BlogHow to Parse Invoices in Python Using an API (2026 Guide)

How to Parse Invoices in Python Using an API (2026 Guide)

2026-05-19 · 6 min read

How to Parse Invoices in Python Using an API (2026 Guide)

Every developer building a finance app eventually hits the same afternoon: you need to extract structured data from PDF invoices, and what looks like a two-hour task turns into two weeks of fighting PDF parsers, OCR libraries, and regex patterns that break the moment a vendor changes their template.

This guide shows you a faster path. You'll have working invoice extraction in Python in under 10 minutes, returning clean JSON with every financial field already named and normalized.

What You'll Need

  • Python 3.8+
  • requests library (pip install requests)
  • A DocuParseAPI key — get one free (20 documents/month, no credit card)
  • A PDF invoice to test with

The One-Call Pattern

DocuParseAPI works as a single POST request.
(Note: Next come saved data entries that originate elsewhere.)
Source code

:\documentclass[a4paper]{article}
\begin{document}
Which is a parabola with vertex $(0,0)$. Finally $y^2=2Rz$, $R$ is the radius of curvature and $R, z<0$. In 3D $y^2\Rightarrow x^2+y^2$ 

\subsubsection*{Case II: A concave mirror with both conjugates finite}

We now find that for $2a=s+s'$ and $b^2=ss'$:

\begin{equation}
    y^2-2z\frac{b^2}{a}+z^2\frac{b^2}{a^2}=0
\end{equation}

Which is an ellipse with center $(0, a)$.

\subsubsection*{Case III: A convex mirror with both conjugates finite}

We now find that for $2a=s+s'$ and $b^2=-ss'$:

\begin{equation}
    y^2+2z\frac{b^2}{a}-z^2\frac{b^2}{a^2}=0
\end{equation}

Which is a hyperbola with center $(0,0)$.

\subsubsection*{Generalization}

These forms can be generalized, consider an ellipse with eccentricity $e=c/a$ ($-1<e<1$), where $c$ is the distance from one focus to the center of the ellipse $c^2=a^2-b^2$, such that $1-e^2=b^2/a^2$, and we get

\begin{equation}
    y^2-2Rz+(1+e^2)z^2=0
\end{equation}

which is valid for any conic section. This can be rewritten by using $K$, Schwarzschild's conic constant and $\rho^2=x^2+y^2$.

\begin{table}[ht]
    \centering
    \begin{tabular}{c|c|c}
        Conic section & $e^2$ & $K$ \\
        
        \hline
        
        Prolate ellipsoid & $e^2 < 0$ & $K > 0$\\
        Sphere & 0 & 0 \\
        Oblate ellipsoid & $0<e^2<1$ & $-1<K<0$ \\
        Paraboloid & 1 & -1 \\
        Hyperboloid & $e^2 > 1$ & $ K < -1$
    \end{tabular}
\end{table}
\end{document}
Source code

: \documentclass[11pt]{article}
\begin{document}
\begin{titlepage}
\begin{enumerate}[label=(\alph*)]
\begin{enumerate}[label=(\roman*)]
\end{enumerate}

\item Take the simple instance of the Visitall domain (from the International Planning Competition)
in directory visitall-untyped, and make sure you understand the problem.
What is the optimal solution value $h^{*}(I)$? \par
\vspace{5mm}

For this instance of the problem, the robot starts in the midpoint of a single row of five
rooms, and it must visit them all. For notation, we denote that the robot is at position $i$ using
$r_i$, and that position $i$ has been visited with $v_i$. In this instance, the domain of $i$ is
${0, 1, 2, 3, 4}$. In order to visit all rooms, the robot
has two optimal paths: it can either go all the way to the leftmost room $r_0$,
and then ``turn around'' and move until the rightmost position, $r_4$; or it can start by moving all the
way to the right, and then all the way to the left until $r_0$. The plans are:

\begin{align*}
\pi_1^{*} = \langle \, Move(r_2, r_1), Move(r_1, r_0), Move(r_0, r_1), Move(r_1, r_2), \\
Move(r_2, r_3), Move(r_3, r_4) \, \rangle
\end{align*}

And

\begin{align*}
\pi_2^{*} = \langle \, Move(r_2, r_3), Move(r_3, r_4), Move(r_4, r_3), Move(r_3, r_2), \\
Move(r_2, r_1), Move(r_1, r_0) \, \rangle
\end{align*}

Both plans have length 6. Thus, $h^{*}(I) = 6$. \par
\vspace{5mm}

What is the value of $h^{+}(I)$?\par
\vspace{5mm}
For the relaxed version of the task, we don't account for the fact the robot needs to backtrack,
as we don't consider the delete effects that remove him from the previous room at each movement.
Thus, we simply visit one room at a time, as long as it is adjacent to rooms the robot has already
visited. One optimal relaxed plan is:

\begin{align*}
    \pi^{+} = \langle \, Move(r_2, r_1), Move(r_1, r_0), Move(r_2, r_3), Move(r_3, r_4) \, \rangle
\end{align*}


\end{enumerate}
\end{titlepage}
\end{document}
You send a file; you receive structured JSON. There's no pipeline to configure, no template to define per vendor, no model to train.

import os
import requests

def parse_invoice(file_path: str) -> dict:
    """
    Parse an invoice PDF and return structured JSON data.
    
    Args:
        file_path: Path to the PDF, JPG, or PNG invoice file
        
    Returns:
        dict with fields: merchant, total, subtotal, tax, date, 
                          due_date, invoice_id, currency, line_items
    """
    api_key = os.environ["DOCUPARSE_API_KEY"]
    
    with open(file_path, "rb") as f:
        response = requests.post(
            "https://docuparseapi.com/api/v1/extract",
            headers={"Authorization": f"Bearer {api_key}"},
            files={"file": (os.path.basename(file_path), f)},
        )
    
    response.raise_for_status()
    data = response.json()
    
    if not data.get("success"):
        raise RuntimeError(
            f"Extraction failed: [{data['error']['code']}] {data['error']['message']}"
        )
    
    return data

# Usage
result = parse_invoice("invoice.pdf")

print(f"Vendor: {result['merchant']}")
print(f"Total:  {result['total']} {result['currency']}")
print(f"Tax:    {result['tax']}")
print(f"Date:   {result['date']}")
print(f"Due:    {result['due_date']}")

for item in result.get("line_items", []):
    print(f"  - {item['description']}: {item['quantity']} × {item['unit_price']}")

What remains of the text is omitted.